A few days ago, I misconfigured my ACME client, causing it to attempt a certificate renewal every other day (instead of my intended setting of one day before expiration). Theoretically, this should have triggered the [New Certificates per Exact Set of Identifiers] rate limit (5 certificates per week) mentioned in the documentation. However, checking the logs, the daily renewals have been successful. I also tested requesting certificates in rapid succession, and it was rejected on the fifth attempt as expected. Does this imply that shortlived certificates have a faster rate limit recovery speed? (Or perhaps standard certificates do as well, but I haven't had enough time to test it.)
as LE's ratelimit use leaky bucket that allows new one every ~34 (168/5)hours, 2 day renewal likely worked.
ratelimit code itself doesn't care about profile.
Why were there daily renewals if you were trying every other day?
Did you have two different sets of identifiers on alternate days?
Mind you, you should be using ARI for your renewals. That would have avoided the problem you had. ARI also exempts renewal rate limits if you use its "replaces" value and honor the suggested window it provides. See this section: Rate Limits - Let's Encrypt
It's everyday, sorry for my typo
No they are the same, that's why I tried to test my renew logic for 5 times and try to trigger the limit
Thatk you, I konw that and I have no depoly problem, I just wrote a incorrect code and found the strange behavior (client is able to issue 7 certs per week) so I opened this
We won't be able to look into that without the actual domain name.
I don't understand how you get a reject after 5 certs with this test but you say you can get 7 certs in a week. The 34H "refill rate" for that limit should not allow 7 certs in a week.
I'm not sure how you expect us to try to reproduce the problem without seeing your exact history.
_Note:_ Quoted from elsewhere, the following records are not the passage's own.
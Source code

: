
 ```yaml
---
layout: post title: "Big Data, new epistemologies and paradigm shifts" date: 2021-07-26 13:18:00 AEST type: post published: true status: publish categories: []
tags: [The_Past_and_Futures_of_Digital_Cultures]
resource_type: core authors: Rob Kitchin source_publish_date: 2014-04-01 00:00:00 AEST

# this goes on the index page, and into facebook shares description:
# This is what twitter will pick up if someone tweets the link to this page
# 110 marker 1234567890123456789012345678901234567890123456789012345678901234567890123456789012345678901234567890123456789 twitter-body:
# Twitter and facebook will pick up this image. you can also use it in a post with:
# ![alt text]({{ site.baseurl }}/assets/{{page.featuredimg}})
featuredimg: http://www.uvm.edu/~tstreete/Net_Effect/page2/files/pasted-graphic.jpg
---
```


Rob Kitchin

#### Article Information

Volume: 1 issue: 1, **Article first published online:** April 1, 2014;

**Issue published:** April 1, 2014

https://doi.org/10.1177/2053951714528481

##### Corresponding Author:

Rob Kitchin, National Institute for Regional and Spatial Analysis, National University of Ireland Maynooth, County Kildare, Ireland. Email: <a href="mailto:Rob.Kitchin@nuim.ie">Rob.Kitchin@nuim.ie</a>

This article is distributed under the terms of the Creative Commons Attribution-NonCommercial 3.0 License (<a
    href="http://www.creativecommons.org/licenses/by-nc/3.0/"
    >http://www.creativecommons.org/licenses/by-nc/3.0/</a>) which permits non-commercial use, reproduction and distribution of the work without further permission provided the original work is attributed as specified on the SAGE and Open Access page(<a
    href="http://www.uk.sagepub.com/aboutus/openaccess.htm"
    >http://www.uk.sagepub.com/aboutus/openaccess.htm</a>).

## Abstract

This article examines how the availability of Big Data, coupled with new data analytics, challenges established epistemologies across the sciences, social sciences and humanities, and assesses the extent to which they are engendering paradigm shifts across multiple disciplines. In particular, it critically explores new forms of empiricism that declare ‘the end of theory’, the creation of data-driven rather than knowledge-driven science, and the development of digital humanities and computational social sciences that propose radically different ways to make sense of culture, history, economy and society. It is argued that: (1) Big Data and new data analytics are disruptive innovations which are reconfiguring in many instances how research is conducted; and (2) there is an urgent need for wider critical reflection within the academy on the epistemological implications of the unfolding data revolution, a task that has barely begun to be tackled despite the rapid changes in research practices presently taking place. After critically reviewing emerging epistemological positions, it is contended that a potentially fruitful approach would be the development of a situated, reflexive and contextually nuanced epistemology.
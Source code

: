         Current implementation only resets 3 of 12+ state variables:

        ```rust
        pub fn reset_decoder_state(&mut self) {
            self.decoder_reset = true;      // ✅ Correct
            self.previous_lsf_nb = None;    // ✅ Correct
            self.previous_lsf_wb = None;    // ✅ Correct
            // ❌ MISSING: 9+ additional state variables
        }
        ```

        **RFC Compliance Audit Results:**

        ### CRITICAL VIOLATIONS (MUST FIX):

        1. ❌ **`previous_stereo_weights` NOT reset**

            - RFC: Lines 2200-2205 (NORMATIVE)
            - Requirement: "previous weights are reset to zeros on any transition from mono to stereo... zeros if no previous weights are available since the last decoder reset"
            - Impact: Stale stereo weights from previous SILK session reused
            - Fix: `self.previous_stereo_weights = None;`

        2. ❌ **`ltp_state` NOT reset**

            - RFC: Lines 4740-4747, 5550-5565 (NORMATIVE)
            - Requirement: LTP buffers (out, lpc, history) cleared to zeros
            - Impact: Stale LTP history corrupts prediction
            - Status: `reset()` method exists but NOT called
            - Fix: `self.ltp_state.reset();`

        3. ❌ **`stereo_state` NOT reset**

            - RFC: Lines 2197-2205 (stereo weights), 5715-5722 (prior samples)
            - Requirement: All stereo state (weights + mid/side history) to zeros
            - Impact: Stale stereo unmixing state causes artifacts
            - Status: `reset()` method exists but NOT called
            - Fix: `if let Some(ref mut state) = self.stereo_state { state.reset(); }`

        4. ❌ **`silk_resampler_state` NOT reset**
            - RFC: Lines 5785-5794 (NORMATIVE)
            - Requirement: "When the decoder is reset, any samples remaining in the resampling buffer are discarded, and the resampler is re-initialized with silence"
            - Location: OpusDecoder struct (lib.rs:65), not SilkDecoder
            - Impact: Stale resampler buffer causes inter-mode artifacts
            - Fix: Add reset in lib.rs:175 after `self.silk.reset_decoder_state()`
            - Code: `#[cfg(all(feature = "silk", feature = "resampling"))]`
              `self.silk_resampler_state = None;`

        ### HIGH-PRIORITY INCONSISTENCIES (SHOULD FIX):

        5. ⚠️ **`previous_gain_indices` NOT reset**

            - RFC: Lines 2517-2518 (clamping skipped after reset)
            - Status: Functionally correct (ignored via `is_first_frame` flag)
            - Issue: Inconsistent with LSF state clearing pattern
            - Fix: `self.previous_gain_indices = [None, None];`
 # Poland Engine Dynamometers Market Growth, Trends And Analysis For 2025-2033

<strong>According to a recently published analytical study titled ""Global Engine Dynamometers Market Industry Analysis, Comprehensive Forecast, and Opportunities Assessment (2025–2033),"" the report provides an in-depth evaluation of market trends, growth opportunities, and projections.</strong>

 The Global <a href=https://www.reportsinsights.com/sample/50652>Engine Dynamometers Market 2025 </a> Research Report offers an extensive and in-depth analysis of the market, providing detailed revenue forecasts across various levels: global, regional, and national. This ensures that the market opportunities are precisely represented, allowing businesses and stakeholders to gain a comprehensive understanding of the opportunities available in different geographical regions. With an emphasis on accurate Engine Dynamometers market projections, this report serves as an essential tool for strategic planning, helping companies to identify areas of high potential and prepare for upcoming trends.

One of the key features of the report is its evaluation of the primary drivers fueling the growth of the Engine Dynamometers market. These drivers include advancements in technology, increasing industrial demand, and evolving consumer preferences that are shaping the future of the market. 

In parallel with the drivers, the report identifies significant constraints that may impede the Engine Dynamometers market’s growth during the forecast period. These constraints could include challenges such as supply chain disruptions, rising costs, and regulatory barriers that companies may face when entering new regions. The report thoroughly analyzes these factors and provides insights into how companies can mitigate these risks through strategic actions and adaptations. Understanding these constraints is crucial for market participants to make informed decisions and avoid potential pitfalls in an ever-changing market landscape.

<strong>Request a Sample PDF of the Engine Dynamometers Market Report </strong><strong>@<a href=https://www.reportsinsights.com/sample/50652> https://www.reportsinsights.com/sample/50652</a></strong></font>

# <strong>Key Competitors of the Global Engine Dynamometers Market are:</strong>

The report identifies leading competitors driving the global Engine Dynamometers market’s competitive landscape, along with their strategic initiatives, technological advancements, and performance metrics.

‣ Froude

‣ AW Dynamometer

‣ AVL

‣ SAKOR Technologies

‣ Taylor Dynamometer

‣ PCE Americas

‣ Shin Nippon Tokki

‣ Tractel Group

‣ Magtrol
Remember that renewals are exempt from rate limits. As long as you're not changing the set of identifiers on the certificate (or better yet, using the ARI replaces field), you won't need a different rate limit for shortlived certs.
This is the same logic as laid out in our recent blog post: Shorter Certificate Lifetimes and Rate Limits - Let's Encrypt
Well, this was asking about the "New Certificates per Exact Set of Identifiers", which does still apply for non-ARI renewals (which is kind of its entire point, if I'm understanding correctly). Or are you saying that the Non-ARI Renewals Rate Limits documentation is going to be updated soon with something else?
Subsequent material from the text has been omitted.